MERGE | Syntax

A Large-Scale Behavioral Phenotyping Study on the stratification of syntactic competence.

One Operation, Multiple Realities?

A central claim of modern syntactic theory is that human language is driven by a single, structure-generating operation known as Merge. This operation is what allows us to combine simple elements into complex, hierarchical expressions. While the computation itself may be unitary and discrete, the way humans actually use it—in real-time comprehension and production—appears to be highly stratified.

We observe that children acquire different structures at different stages, and clinical cases often show selective loss of specific syntactic abilities. This raises a fundamental question: Is syntax a uniform continuum of processing, or is it supported by distinct algorithmic subsystems that handle different classes of structural objects?

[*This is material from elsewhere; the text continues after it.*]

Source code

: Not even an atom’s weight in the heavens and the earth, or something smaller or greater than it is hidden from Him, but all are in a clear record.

How Indian Languages Provide the Answer

To test whether the behavioral signature of syntax is universal, we must look beyond European languages. Indian languages (from both the Indo-Aryan and Dravidian families) offer a unique laboratory. With their rich case marking, extensive scrambling (flexible word order), and agglutinative morphology, they decouple the “linear order” of a sentence from its “hierarchical structure.”

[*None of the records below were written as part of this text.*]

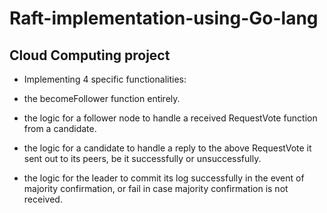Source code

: # Raft-implementation-using-Go-lang
## Cloud Computing project

* Implementing 4 specific functionalities:

* the becomeFollower function entirely.
* the logic for a follower node to handle a received RequestVote function from a candidate.
* the logic for a candidate to handle a reply to the above RequestVote it sent out to its peers, be it successfully or unsuccessfully.
* the logic for the leader to commit its log successfully in the event of majority confirmation, or fail in case majority confirmation is not received.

If we find the same discrete “tiers” of comprehension in a Tamil speaker as we do in a Hindi or Bengali speaker, we have powerful evidence for a universal neurocognitive architecture for syntax.

The Study: Large-Scale Behavioral Phenotyping

This project is a massive data-driven effort to map the latent structure of language comprehension. Rather than imposing theoretical categories from the top down, we use Unsupervised Hierarchical Cluster Analysis to see how abilities naturally group across three domains:

  1. Command-level: Simple action mapping and prohibitions.
  2. Modifier-level: Phrase-internal combinations (e.g., “the big red ball”).
  3. Syntactic-level: Relational binding, tense contrasts, and role reversal under scrambling.

By identifying these “comprehension tiers,” we aim to provide a bridge between abstract grammatical theory and the actual biological implementation of language in the brain. Whether the result shows a smooth continuum or sharp, all-or-nothing thresholds, the findings will fundamentally constrain our models of language evolution and development.